È in Torino una Torino provinciale che nessuno Baédeker illustra, che nessuna guida commenta; ed è la città dei sobborghi, vecchiotta, intima, casalinga veramente piemontese.

 

Una città, durante l'Esposizione, mi fa pensar ad una bella signora tutto lo sfoggio delle su eleganze. Il forestiero non la vede generalmente che così. Eppure quella non è la nota unica della sua bellezza; come una bella donna - deposti i gioielli e le sete - conserva tutta la sua grazia anche a colloquio con la cameriera e con la cuoca, così la città ha una fisionomia intima, ignota al forestiero, e che l'artista deve conoscere e ammirare. Torino gode fama di città modernissima e i visitatori l'esaltano con i paragoni; e credono di lusingarla attribuendole l'eleganza di Parigi, la regolarità di Berlino, la lindezza di Vienna, e noi pensano che assimilandola alle altre metropoli, l'annullano. Torino ha invece un'anima ben sua e questa anima palpita sopra tutto nella città suburbana.

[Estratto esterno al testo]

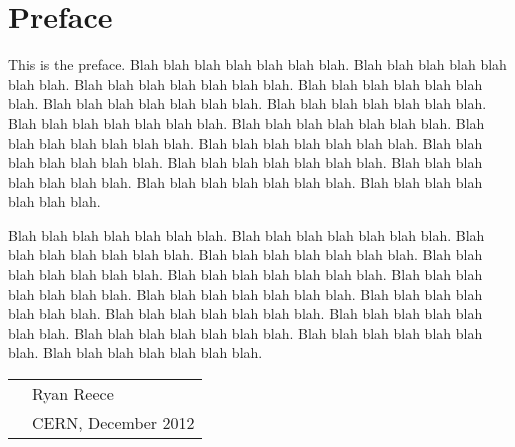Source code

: 
\chapter*{Preface}

This is the preface.  Blah blah blah blah blah blah blah.
Blah blah blah blah blah blah blah.  Blah blah blah blah blah blah blah.
Blah blah blah blah blah blah blah.  Blah blah blah blah blah blah blah.
Blah blah blah blah blah blah blah.  Blah blah blah blah blah blah blah.
Blah blah blah blah blah blah blah.  Blah blah blah blah blah blah blah.
Blah blah blah blah blah blah blah.  Blah blah blah blah blah blah blah.
Blah blah blah blah blah blah blah.  Blah blah blah blah blah blah blah.
Blah blah blah blah blah blah blah.  Blah blah blah blah blah blah blah.

Blah blah blah blah blah blah blah.  Blah blah blah blah blah blah blah.
Blah blah blah blah blah blah blah.  Blah blah blah blah blah blah blah.
Blah blah blah blah blah blah blah.  Blah blah blah blah blah blah blah.
Blah blah blah blah blah blah blah.  Blah blah blah blah blah blah blah.
Blah blah blah blah blah blah blah.  Blah blah blah blah blah blah blah.
Blah blah blah blah blah blah blah.  Blah blah blah blah blah blah blah.
Blah blah blah blah blah blah blah.  Blah blah blah blah blah blah blah.

\vspace{0.05\textheight}

\begin{tabular}{p{} l}
  & Ryan Reece            \\
  & CERN, December 2012   \\
\end{tabular}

Parlavo di signore a colloquio con la cuoca: parlerò della Gran Cuoca di Torino: Porta Palazzo. Il forestiero non ha bisogni di ragguagli per giungervi: dove termina via Milano e i tramvia e le carrozze s'arrestano tra una folla densa, varia, turbinosa dove il vociferare copre le parole con un fragorio continuo e assordante di selvaggio tam-tam, là e Porta Palazzo.

 

La piazza immensa accoglie un villaggio intero dagli edifizi di tela, di legno, di cemento, con le sue vie regolari tra banco e banco, diviso e suddiviso in quartieri secondo la varietà della merce. E la merce è infinita, tale da soddisfare i desideri più strani ed opposti: dal buongustaio che cerca tra i pesci la varietà prelibata, dalla sartina che vuole un serto di rose finte pel cappello che ha foggiato con le sue dita, all'antiquario che desidera una cornicetta del Rinascimento, una miniatura settecentesca.

 

Passiamo tra- banco e banco, tra le cataste di stoffa, tra il gaio sventolare dei nastri e dei pizzi sospesi alle travi, ecco l'odore acre delle stoffe, mitigato, sostituito dall'aroma dei fiori; passiamo oltre, tra le chincaglierie, le terraglie, i vetri; veniamo alla nota vera, predominante di Porta Palazzo: quella gastronomica.

 

Il quadro è veramente grandioso: tale è l'abbondanza, la varietà delle forme, delle tinte, degli odori, che la materia bruta destinata al bruto bisogno quotidiano, diventa quasi poetica, tale da far delirare lo scrittore stanco di snobismi intellettuali, il pittore desideroso di gamme nuove. I banchi delle verdure si succedono all'infinito, unendosi allo sguardo in un solo mare dalle tinte delicate e perlacee di certi acquerelli moderni. Le insalate, le lattughe, le cicorie dal cuore appena schiuso, ancora grasse di terriccio, i cumuli di spinaci, di carciofi, di piselli, tutta la gamma del verde chiazzata qua e la dalla nota acuta delle carote fulve, delle rape violacee, dei pomidoro sanguigni; la merce è infinita: piramidi di peperoni enormi, verdi, ranciati, rossi, barricate di cavoli duri e compatti come sfere di metallo verde, altri aperti dalle foglie larghe, ricciute come immense corolle. Ed ecco la frutta: le belle ceste ricolme di fragole dall'aroma delizioso, cataste di aranci d'oro, d'albicocchi, di ciliegie lucenti come lacca vermiglia, caschi di banane tigrate, evocanti le selve d'oltremare. La fragranza dei frutti muore nel fetore acre della carne macellata. Passiamo in fretta tra l'ecatombe di vittime: agnelli, maiali, vitelli scuoiati, aperti, penduli dagli uncini robusti. Una schiera di macellai ci sbarra il passo, intenti a disporre sopra i carretti le teste mozze e glabre dei manzi novelli, le trippe annodate in matasse, le cervella, i fegati violacei. Due donne passano reggendo una tinozza di sangue. Intorno è un vociferare sordo, un sollevarsi o abbassarsi di scuri lucenti che dimezzano le parti, frangono le ossa con urti sordi: uno spettacolo da far allibire tutta la Società protettrice degli animali... Ma ecco altre vittime: eserciti di polli schierati all'infinito, con le tre sole penne superstiti della coda eretta, con i colli penduli pietosamente, fagiani, tacchini, faraone; ed ecco i pesci annunziati da un fresco odore salso e amaro, l'odore delle rocce quando la marea si ritira e l'alghe si prosciugano al sole.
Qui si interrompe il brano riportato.